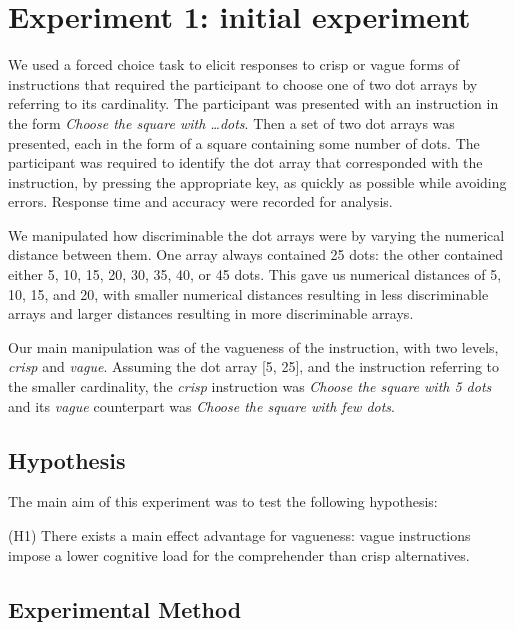 \documentclass[%
man,		%
floatsintext,%
apacite%
]{apa6}
\begin{document}
\section{Experiment 1: initial experiment} 

We used a forced choice task to elicit responses to crisp or vague forms of instructions that required the participant to choose one of two dot arrays by referring to its cardinality. The participant was presented with an instruction in the form \emph{Choose the square with \ldots dots}. Then a set of two dot arrays was presented, each in the form of a square containing some number of dots. 
The participant was required to identify the dot array that corresponded with the instruction, by pressing the appropriate key, as quickly as possible while avoiding errors. 
Response time and accuracy were recorded for analysis. 

We manipulated how discriminable the dot arrays were by varying the numerical distance between them. 
One array always contained 25 dots: the other contained either 5, 10, 15, 20, 30, 35, 40, or 45 dots. 
This gave us numerical distances of 5, 10, 15, and 20, with smaller numerical distances resulting in less discriminable arrays and larger distances resulting in more discriminable arrays. 

Our main manipulation was of the vagueness of the instruction, with two levels, \emph{crisp} and \emph{vague}.
Assuming the dot array [5, 25], and the instruction referring to the smaller cardinality, the \emph{crisp} instruction was \emph{Choose the square with 5 dots} and its \emph{vague} counterpart was \emph{Choose the square with few dots}. 

\subsection{Hypothesis}
\noindent The main aim of this experiment was to test the following hypothesis:
{\small
\begin{APAenumerate}
	\item [(H1)] There exists a main effect advantage for vagueness: vague instructions impose a lower cognitive load for the comprehender than crisp alternatives.
\end{APAenumerate}
}

\subsection{Experimental Method}
\end{document}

Problem —
The answer must consist solely of the lines from the first line of the data through the line containing "We used a forced", inclusive, reproduced exactly and without pictures.

Written response —
 \documentclass[%
man,		%
floatsintext,%
apacite%
]{apa6}
\begin{document}
\section{Experiment 1: initial experiment} 

We used a forced choice task to elicit responses to crisp or vague forms of instructions that required the participant to choose one of two dot arrays by referring to its cardinality. The participant was presented with an instruction in the form \emph{Choose the square with \ldots dots}. Then a set of two dot arrays was presented, each in the form of a square containing some number of dots. 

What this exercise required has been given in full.